### Required action:
Copy out all lines from the entries below in which "equation" occurs.
[[ Provided entries, beginning ]]
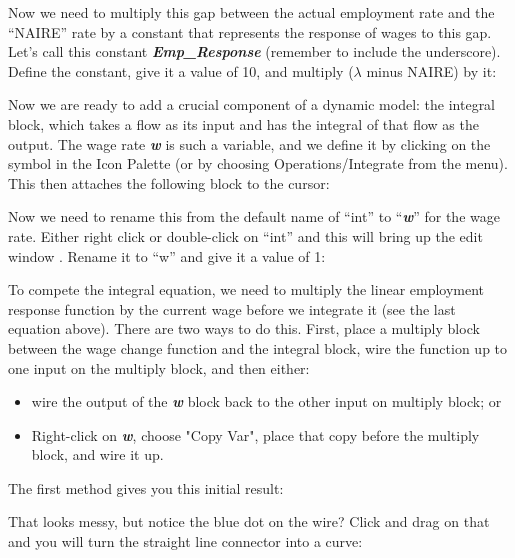 
Now we need to multiply this gap between the actual employment rate
and the ``NAIRE'' rate by a constant that represents the response of
wages to this gap. Let's call this constant {\bf\em Emp\_Response} (remember to include the underscore). Define the constant, give it a value of 10, and multiply ($\lambda$ minus NAIRE) by it:


Now we are ready to add a crucial component of a dynamic model: the
integral block, which takes a flow as its input and has the integral
of that flow as the output. The wage rate {\bf\em w} is such a variable, and we
define it by clicking on the  symbol in the Icon Palette (or by
choosing Operations/Integrate from the menu). This then attaches the
following block to the cursor: 

\begin{center}
\end{center}


Now we need to rename this from the default name of ``int'' to
``{\em\bf w}'' for the wage rate. Either right click or double-click
on ``int'' and this will bring up the edit window . Rename it to ``w'' and
give it a value of 1: 

\begin{center}
\end{center}

To compete the integral equation, we need to multiply the linear
employment response function by the current wage before we integrate
it (see the last equation above). There are two ways to do
this. First, place a multiply block between the wage change function
and the integral block, wire the function up to one input on the
multiply block, and then either:

\begin{itemize}
\item wire the output of the {\bf\em w} block back to the other input
on multiply block; or
\item Right-click on {\bf\em w}, choose "Copy Var", place that copy
before the multiply block, and wire it up.
\end{itemize}

The first method gives you this initial result:


That looks messy, but notice the blue dot on the wire? Click and drag
on that and you will turn the straight line connector into a curve:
[[ Provided entries, end ]]
### Answer below:
To compete the integral equation, we need to multiply the linear
it (see the last equation above). There are two ways to do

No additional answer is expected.